Из ранних записей второй книги предпоследняя – их легко отличить по более строгому и взрослому почерку – это примечания к катехизису. Я точно знаю, потому как там есть заголовок: «Примечания к моему катехизису».

«Надежда», – сказано там. Затем перечеркнуто, и что же это была за надежда? Потом написано «Ненависть» и вновь перечеркнуто. А потом все заново, и автор собирает слова в чудны́е четкие строки и заботливо, будто младенца, преподносит читателю.

«Надежда Такова, —

гласит катехизис, и тут же: —

Подсчитай Весь Народ. Раздели По Группам».

А ниже мешанина из нацарапанных, забракованных, переделанных, записанных и переписанных, упорядоченных и, наконец, принятых строк.

Вот и все, что у меня есть из самого начала истории: обрывки, заметки и катехизис, законченный начисто и оставленный для меня. Он на самой последней исписанной странице. И именно ее читатель видит первым делом. Ее нарочно положили наверх, катехизис открывает книгу.

Я думал, что понял его, когда смог прочесть, но, наверное, только теперь наконец действительно понимаю. Если так, то я должен решить, что делать. Начну с ответа, изложив нечто важное, что узнал.

«Перед

Ключом Не Устоит Никакая Преграда».

Моя вторая книга рождается быстро. Самая шумная из трех. Я не стану писать ее от руки. Пальцы быстро стучат по клавишам, и моя вторая книга грохочет.
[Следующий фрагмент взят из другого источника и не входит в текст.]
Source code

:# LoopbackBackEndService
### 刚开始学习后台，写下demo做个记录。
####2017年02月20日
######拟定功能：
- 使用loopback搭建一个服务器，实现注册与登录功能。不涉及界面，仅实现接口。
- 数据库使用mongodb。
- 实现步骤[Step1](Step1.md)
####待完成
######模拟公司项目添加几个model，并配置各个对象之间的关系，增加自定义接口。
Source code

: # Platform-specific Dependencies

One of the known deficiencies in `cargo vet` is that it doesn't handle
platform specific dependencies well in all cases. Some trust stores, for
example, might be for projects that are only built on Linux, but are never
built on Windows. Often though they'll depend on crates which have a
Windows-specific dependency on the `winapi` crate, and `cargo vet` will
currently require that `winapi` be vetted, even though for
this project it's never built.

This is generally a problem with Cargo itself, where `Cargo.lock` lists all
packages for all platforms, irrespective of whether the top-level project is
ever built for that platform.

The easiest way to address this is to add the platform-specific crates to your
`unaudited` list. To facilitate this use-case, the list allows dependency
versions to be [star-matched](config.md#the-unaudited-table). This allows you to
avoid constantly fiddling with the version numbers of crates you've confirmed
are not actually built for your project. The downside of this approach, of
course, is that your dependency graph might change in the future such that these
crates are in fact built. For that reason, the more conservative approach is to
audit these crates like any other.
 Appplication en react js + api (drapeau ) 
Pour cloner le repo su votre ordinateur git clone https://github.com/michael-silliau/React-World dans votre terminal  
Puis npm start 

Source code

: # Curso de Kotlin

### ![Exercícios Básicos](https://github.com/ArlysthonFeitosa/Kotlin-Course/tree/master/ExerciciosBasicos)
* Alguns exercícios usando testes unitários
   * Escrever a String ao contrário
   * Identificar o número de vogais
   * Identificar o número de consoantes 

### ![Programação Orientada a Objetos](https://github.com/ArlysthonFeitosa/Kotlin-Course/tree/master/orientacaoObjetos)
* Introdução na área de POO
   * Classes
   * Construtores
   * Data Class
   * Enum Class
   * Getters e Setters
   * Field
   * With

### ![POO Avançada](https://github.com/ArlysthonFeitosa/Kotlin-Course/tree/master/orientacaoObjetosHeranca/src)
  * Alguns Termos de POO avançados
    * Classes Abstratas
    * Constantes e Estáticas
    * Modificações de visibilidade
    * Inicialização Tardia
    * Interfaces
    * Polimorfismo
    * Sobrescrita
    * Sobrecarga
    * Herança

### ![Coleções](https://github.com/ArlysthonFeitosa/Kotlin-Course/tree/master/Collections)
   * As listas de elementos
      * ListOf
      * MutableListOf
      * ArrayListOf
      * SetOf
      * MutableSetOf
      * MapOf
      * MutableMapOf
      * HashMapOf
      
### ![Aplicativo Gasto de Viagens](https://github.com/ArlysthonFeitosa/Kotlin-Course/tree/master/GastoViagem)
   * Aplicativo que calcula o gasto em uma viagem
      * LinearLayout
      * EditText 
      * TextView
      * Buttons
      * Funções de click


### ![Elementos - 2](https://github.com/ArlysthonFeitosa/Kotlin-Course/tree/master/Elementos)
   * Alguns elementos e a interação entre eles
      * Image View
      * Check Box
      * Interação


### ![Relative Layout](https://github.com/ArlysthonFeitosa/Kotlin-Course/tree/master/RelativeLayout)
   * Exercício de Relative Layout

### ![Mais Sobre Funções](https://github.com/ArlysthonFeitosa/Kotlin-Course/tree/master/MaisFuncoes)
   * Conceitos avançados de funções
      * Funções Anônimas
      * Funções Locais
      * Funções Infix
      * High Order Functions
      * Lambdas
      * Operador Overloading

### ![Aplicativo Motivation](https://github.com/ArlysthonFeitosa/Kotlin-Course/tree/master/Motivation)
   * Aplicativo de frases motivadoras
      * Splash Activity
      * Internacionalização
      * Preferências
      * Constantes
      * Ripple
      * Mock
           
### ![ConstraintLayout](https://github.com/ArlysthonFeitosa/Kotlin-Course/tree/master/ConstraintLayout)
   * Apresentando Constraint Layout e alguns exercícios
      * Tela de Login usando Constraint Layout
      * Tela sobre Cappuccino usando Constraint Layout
К МОМЕНТУ ВСТРЕЧИ С ТЕМ, КТО ПОЗЖЕ станет его управляющим, мальчик был еще мал и наивен, но благодаря урокам матери не совсем уж невежественен.

Иногда она приносила домой из города что-нибудь новенькое почитать. Каталоги зерновых и сельскохозяйственных машин, инструкции по очистке металлов и альманахи – или то, что от них осталось после вырывания страниц с неверными прогнозами и бесполезными советами. Все на официальном языке, на котором я говорил, пока рос, и на котором теперь не пишу. Сложенные вырезки из иностранных газет, спрятанные или оставленные меж страниц в качестве закладок, мы игнорировали.

Моя мама изменяла поэзию слов, уныло их растягивая, чтобы показать мальчику, как звучат буквы. Позже человек, который станет его управляющим, усовершенствовал эти знания, заставив мальчика вслух читать бесконечно тоскливые тексты и спрашивая, что тот понял.

Управляющий учил его, что слова со временем меняются на одну или несколько букв, а порой и целыми корнями: «мочь» становится «мощью», «светопись» – «фотографией». В конце концов человек даровал мальчику другой язык, и, вернувшись, он узнал из тех вырезок о грандиозных чужеземных войнах.